- Lilly's TRIUMPH‑1 randomized 2,339 adults with overweight/obesity to retatrutide 4/9/12 mg or placebo with an 80‑week primary endpoint and a 104‑week extension (532 enrolled, BMI>=35).
- Retatrutide, a GIP/GLP‑1/glucagon triple agonist, produced dose‑related mean weight loss at 80 weeks: -19.0% (4 mg), -25.9% (9 mg), -28.3% (12 mg).
- At 80 weeks 45.3% on 12 mg achieved >=30% weight loss and 65.3% reached BMI<30; extension to 104 weeks in the BMI>=35 subgroup reached -30.3% (avg -85.0 lbs) on 12 mg.
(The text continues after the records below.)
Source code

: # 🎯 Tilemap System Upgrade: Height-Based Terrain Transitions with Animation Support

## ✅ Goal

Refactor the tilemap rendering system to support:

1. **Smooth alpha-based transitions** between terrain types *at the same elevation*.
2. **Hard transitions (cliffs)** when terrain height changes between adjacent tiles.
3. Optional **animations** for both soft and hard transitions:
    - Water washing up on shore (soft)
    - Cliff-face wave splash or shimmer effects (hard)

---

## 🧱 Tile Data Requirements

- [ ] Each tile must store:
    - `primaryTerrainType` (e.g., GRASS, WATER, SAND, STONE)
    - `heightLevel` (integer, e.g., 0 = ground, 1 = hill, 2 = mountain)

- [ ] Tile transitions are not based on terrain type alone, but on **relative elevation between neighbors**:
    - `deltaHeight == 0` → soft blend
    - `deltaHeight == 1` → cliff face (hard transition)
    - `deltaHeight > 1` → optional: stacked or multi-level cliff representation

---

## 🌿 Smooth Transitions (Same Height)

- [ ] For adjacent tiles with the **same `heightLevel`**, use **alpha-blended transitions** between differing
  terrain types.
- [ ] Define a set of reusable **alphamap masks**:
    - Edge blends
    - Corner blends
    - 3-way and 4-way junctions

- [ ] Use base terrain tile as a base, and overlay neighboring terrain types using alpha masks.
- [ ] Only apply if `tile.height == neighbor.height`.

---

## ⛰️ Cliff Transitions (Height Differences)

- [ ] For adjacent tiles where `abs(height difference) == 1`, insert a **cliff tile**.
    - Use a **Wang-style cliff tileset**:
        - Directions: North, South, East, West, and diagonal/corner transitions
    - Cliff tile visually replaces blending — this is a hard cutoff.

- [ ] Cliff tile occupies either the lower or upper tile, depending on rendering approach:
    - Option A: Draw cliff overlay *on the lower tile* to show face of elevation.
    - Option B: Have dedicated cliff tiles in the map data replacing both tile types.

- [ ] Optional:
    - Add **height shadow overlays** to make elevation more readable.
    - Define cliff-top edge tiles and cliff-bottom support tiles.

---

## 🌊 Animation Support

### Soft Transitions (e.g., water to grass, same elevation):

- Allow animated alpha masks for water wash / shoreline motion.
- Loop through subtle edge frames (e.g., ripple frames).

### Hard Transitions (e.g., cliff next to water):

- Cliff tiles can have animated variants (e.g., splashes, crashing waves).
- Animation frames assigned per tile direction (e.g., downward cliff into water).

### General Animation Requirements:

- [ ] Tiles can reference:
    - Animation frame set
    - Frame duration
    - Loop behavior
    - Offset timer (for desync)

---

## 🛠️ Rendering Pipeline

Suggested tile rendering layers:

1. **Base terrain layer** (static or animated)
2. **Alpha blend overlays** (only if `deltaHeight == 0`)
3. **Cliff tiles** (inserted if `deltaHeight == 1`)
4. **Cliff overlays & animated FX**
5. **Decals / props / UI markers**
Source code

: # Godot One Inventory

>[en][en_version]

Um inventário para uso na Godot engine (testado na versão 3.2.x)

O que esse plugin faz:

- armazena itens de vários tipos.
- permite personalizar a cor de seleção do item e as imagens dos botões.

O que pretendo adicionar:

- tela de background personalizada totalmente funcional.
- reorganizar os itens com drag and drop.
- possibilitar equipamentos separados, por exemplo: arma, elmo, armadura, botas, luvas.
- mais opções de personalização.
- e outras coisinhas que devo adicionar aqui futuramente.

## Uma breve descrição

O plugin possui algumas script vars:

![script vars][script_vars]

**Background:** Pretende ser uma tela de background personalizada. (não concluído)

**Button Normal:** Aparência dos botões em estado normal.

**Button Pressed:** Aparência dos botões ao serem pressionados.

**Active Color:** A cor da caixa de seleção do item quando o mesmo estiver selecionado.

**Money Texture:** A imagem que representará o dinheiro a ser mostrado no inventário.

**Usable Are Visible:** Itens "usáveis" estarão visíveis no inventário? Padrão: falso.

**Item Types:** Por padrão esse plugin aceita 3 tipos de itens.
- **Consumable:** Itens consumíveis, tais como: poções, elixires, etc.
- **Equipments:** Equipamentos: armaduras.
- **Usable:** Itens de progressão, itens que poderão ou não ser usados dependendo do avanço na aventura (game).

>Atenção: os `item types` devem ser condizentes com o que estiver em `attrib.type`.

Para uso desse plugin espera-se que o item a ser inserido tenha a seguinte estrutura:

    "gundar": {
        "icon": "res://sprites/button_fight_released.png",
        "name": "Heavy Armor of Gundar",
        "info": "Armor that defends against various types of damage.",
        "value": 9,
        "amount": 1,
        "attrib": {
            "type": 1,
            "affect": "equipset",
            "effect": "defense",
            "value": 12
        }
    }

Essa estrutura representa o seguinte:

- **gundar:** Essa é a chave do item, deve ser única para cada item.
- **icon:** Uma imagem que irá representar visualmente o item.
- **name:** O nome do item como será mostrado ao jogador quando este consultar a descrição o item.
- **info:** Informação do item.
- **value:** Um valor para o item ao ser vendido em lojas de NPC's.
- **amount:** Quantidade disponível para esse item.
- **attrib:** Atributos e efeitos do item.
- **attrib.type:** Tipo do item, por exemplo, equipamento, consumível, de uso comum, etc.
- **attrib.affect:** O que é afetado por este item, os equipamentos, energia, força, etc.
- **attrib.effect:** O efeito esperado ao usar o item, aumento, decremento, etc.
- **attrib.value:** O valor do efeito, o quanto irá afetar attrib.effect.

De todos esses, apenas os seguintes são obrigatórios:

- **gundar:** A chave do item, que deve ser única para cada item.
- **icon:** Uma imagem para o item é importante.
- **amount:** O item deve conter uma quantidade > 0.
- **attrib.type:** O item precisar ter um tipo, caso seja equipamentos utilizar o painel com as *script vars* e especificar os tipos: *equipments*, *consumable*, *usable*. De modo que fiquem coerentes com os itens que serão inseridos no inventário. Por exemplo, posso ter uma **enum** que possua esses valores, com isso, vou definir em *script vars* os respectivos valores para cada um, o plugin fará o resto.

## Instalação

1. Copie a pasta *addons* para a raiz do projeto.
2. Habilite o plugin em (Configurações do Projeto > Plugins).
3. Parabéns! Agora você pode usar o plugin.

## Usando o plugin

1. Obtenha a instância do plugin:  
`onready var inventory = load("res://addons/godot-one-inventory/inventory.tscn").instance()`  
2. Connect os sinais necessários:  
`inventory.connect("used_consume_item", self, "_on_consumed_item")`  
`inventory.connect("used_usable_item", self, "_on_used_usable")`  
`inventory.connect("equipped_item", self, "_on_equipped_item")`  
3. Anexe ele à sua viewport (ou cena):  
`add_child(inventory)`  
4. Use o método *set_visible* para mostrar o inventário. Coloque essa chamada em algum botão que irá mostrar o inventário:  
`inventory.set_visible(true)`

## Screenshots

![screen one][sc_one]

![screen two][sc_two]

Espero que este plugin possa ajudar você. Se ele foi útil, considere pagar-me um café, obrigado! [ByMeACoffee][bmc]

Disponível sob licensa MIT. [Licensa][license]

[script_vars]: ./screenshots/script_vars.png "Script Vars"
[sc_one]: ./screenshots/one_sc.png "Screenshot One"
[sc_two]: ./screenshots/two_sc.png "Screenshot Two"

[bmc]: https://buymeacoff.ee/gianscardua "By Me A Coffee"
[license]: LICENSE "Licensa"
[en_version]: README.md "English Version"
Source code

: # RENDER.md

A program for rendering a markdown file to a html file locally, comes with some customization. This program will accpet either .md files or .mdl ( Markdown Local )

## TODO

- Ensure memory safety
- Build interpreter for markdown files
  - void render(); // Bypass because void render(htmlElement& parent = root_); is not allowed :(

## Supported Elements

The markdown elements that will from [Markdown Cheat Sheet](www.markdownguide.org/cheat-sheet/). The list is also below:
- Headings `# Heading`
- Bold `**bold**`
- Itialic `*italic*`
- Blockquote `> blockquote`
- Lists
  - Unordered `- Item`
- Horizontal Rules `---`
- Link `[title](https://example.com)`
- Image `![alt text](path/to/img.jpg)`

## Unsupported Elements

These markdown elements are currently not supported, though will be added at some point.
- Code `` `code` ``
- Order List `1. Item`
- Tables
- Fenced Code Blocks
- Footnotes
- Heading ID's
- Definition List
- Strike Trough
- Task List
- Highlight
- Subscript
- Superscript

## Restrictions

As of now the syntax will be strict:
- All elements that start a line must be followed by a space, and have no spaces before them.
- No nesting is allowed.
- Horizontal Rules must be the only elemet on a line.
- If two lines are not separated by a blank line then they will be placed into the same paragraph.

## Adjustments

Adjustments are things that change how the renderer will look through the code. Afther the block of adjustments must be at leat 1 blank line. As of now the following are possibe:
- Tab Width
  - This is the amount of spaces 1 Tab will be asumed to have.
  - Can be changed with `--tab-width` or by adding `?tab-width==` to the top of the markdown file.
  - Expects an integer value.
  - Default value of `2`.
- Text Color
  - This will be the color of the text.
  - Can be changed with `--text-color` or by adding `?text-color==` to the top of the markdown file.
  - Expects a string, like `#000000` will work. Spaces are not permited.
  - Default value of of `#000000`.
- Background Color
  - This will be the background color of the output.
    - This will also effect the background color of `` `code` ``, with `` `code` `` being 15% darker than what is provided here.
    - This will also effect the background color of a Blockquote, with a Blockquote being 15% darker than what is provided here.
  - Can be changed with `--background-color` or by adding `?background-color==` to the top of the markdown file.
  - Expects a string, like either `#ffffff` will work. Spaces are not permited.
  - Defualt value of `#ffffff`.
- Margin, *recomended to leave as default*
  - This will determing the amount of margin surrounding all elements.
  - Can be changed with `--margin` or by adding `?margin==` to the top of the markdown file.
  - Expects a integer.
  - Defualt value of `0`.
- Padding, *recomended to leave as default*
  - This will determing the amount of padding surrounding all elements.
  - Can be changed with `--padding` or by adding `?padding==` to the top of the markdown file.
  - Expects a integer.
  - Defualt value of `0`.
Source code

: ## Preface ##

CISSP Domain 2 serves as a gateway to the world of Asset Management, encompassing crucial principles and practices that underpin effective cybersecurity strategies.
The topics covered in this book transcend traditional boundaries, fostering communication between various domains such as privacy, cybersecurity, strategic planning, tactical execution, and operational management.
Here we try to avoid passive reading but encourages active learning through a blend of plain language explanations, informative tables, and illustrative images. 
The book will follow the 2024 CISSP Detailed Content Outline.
- Safety: common GI adverse events (nausea, diarrhea, vomiting); discontinuations due to AEs were 4.1%/6.9%/11.3% for 4/9/12 mg versus 4.9% for placebo.
Trial design
TRIUMPH‑1 was an 80‑week, randomized, double‑blind, placebo‑controlled Phase 3 master trial that enrolled 2,339 adults with overweight/obesity to once‑weekly retatrutide (target doses 4, 9 or 12 mg) or placebo; dosing began at 2 mg with stepwise escalation; a pre‑specified blinded extension enrolled 532 participants with baseline BMI≥35 to continue treatment to 104 weeks with escalation to maximum tolerated dose (9 or 12 mg).
Efficacy at 80 weeks
Mean percent weight change at 80 weeks was −19.0% (4 mg, −47.2 lb), −25.9% (9 mg, −64.4 lb) and −28.3% (12 mg, −70.3 lb) versus −2.2% (placebo, −5.5 lb); waist circumference fell dose‑dependently (−16.3 cm to −24.1 cm vs −3.6 cm); proportions achieving ≥25% weight loss were 27.8%, 52.9% and 62.5% (placebo 2.2%), and ≥30% were 15.3%, 37.9% and 45.3% (placebo 0.5%); 65.3% on 12 mg reached BMI<30 (pre‑specified analysis; multiplicity not controlled).
Extension to 104 weeks
In the BMI≥35 extension, participants maintained or increased weight loss to 104 weeks with mean reductions up to −30.3% (12 mg to MTD; −85.0 lb); other MTD results were −27.9% (4 mg to MTD) and −29.5% (9 mg to MTD), with placebo→MTD at −19.2%.
Safety
Adverse events mirrored incretin‑class profiles: common events included nausea (28.6%–42.4% vs 14.8% placebo), diarrhea (25.2%–34.1% vs 13.5%), constipation and vomiting; dysesthesia (5.1%–12.5% vs 0.9%) and UTIs (7.5%–8.8% vs 5.3%) were reported; discontinuations for AEs were 4.1%, 6.9% and 11.3% (4/9/12 mg) versus 4.9% for placebo.